Wo bekomme ich was?
Die Bank schnürt das Paket
So, wie ein Auto seinen sicheren Winterschutz wie Reifen oder Schneeketten benötigt, so benötigen auch Online-Kunden einen Extraschutz. Die Hard- und Software-Komponenten bekommt der Kunde dabei aus einer Hand: von seiner Bank. Dabei sind es nur wenige Schritte, bis die Signaturkarte bereit ist und der Kunde mit ihr Internet-Anwendungen, wie Online-Banking, Einkaufen oder Behördengänge, sicher abwickelt. Der Kugelschreiber bleibt dabei unbenutzt...
1. Signaturfähige VR-BankCard FinTS
Der Schriftzug "FinTS Online-Banking" auf der Rückseite der Karte verrät, ob die Karte signaturfähig ist. Der Kunde erhält die Karte bei seiner Volks- und Raiffeisenbank.
2. Chipkartenleser (Secoder)
Den Chipkartenleser und die dazugehörige Treiber-Software erhalten Kunden bei der Bank. Diese bestellt Gerät und Software beispielsweise bei dem DG VERLAG, der Kartenleser von allen bekannten Herstellern anbietet.
3. Freischaltung der Online-Filiale
Die Freischaltung zur bankeigenen Online-Filiale erfolgt bei der Bank vor Ort. Auch Kunden, die bis dato ihre Bankgeschäfte ausschließlich in einer realen Bankfiliale abgewickelt haben, können sich jederzeit einen Online-Zugang freischalten lassen.
4. Software PlugIN für die Online-Filiale
Vor der ersten Nutzung der Signaturkarte in der Online-Filiale ist die Installation eines sog.

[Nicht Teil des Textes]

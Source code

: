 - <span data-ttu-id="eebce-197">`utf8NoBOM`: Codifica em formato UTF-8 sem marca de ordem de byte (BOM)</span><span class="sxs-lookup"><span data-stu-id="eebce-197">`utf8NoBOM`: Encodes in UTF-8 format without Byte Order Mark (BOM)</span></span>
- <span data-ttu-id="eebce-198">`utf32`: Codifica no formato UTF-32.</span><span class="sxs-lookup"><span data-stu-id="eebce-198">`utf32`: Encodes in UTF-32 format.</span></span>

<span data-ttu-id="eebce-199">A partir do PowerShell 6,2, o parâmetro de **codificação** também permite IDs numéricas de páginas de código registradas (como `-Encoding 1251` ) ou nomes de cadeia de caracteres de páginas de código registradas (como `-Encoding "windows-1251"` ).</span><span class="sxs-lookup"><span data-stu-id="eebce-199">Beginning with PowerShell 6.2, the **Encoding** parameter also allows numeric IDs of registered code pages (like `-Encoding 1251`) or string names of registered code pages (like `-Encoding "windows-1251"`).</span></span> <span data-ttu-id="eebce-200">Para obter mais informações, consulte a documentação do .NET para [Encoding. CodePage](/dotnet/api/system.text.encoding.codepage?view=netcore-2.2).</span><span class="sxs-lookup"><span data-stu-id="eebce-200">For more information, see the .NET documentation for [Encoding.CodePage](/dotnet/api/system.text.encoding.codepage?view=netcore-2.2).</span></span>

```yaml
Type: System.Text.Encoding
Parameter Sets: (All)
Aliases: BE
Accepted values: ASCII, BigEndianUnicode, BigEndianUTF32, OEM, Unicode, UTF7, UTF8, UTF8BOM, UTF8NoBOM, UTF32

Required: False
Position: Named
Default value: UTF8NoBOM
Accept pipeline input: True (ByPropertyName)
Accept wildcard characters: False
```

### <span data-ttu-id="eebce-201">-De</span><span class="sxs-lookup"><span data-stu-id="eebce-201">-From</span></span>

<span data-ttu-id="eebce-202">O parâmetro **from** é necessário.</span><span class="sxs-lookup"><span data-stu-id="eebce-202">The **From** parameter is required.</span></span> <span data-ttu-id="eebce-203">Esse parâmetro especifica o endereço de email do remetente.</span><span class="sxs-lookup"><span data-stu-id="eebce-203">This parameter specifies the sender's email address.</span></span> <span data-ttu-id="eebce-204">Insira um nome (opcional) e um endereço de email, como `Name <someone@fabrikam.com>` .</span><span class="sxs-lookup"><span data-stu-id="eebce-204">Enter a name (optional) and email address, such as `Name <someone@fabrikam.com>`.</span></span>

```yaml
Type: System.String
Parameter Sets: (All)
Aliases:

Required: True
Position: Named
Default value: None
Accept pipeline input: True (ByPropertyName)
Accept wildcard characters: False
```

PlugIn notwendig, um die Funktion des verwendeten Browsers für die Nutzung der Signaturkarte zu erweitern. Es handelt sich hierbei um eine Software, die der Kunde einmalig auf dem Rechner installiert.
5. PIN
Für die Registrierung und Zertifizierung der Signaturkarte benötigt der Kunde eine PIN. Diese erhält er in Form eines PIN-Briefes von seiner Bank.